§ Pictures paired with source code

++++

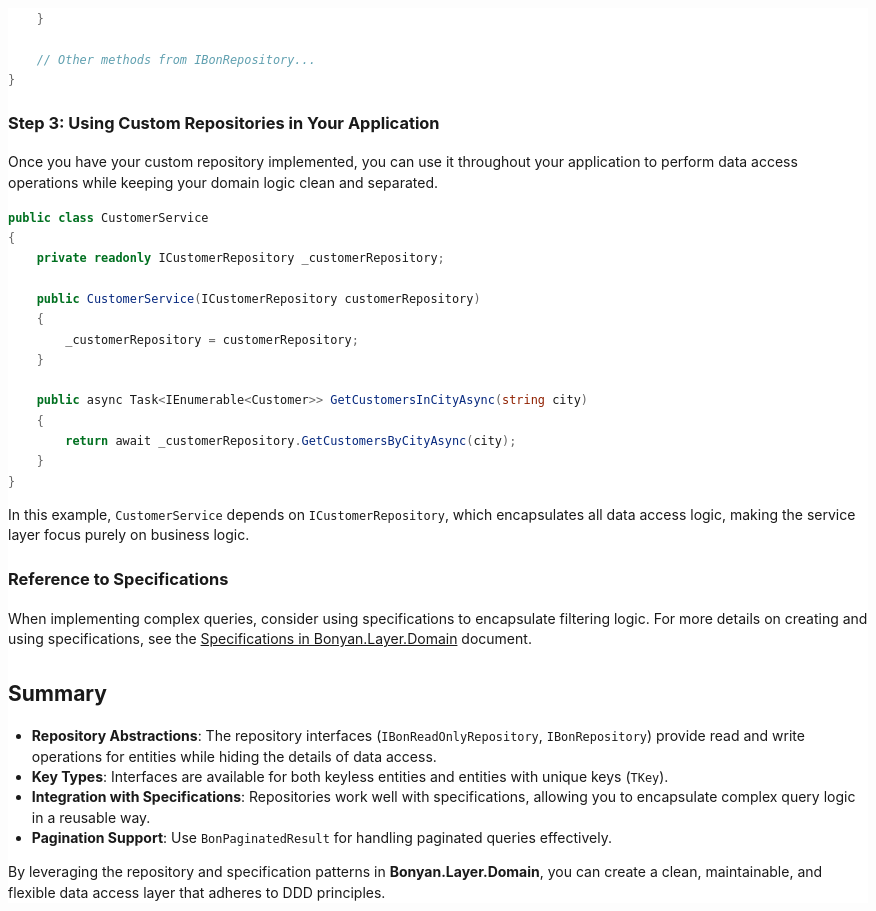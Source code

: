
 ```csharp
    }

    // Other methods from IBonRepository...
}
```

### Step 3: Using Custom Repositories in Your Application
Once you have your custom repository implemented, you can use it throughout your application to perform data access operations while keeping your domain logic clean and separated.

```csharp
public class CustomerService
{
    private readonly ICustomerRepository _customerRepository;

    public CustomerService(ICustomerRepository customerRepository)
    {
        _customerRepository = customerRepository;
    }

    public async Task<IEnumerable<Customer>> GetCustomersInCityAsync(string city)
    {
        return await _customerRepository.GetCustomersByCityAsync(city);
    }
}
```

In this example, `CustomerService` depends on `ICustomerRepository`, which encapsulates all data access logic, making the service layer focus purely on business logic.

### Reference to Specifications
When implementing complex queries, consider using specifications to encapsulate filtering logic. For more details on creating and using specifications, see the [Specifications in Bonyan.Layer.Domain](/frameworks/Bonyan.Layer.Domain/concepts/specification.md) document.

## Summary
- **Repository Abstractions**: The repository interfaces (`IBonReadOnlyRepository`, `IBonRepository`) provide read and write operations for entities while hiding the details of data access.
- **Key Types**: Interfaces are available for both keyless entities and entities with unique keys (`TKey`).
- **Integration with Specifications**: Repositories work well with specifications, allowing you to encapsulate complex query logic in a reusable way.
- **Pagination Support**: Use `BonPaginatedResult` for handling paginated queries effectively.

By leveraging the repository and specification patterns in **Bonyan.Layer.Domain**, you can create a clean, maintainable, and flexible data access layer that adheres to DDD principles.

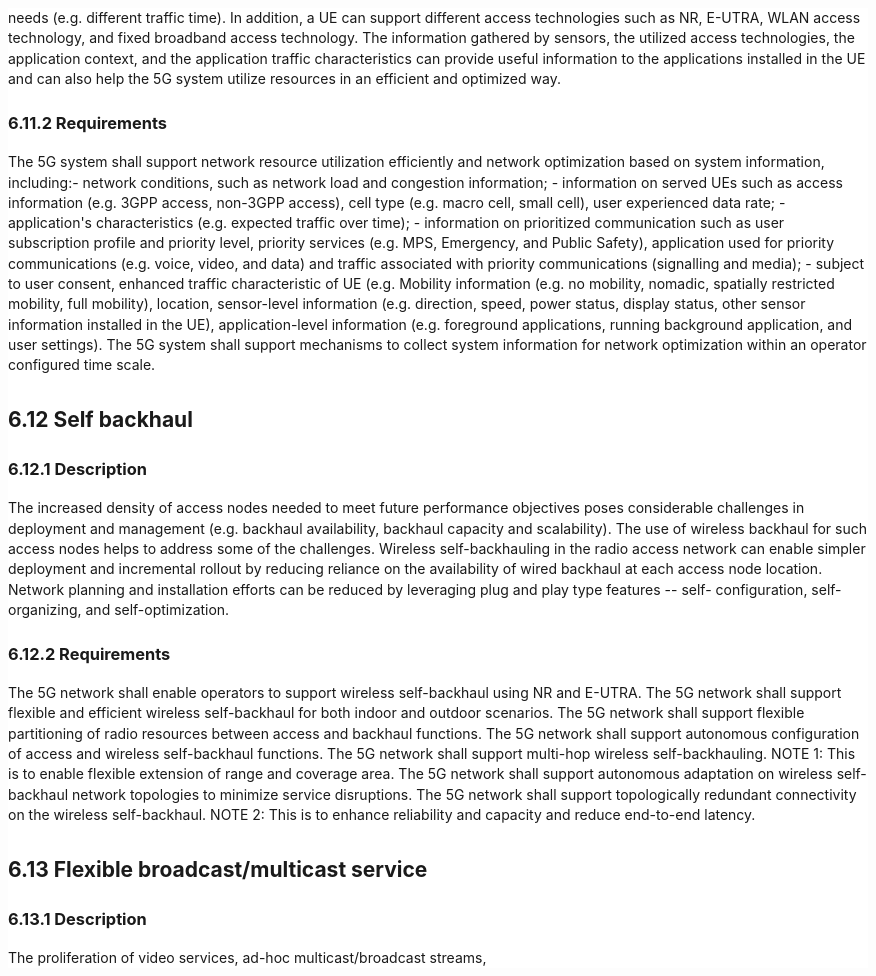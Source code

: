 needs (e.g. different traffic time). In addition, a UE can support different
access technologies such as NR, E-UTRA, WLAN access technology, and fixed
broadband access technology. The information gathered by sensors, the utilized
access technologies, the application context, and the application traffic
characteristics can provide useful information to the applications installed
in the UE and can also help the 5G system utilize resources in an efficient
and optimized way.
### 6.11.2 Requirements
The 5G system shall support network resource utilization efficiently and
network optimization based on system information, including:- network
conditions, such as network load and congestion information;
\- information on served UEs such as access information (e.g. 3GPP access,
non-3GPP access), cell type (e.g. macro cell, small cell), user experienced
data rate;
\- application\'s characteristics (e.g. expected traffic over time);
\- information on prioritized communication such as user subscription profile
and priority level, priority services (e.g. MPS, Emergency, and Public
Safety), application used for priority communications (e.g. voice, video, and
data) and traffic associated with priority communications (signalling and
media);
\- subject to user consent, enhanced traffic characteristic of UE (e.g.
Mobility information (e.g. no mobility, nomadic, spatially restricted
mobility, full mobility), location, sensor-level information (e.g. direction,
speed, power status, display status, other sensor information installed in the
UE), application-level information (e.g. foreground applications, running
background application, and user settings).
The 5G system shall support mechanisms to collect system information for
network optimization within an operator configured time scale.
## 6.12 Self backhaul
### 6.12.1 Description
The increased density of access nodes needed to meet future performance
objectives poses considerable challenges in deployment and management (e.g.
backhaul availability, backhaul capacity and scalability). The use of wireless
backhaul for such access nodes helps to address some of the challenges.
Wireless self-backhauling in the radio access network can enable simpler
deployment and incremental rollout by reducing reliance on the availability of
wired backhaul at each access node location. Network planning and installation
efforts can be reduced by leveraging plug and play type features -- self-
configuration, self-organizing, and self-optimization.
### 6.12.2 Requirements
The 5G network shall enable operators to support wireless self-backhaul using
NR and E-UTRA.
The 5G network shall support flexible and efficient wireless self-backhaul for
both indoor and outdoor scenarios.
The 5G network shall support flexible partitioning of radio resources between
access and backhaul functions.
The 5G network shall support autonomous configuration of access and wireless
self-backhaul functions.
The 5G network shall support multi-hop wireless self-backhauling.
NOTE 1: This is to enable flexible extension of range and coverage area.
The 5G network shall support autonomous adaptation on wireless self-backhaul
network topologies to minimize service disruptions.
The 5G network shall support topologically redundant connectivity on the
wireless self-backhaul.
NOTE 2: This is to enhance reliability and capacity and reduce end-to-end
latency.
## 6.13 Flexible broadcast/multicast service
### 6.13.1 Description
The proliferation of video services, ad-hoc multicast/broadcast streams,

++++

§ TASK PROMPT
Set apart and copy each line of the records that holds the word "both".

§ TASK ANSWER
- **Key Types**: Interfaces are available for both keyless entities and entities with unique keys (`TKey`).
both indoor and outdoor scenarios.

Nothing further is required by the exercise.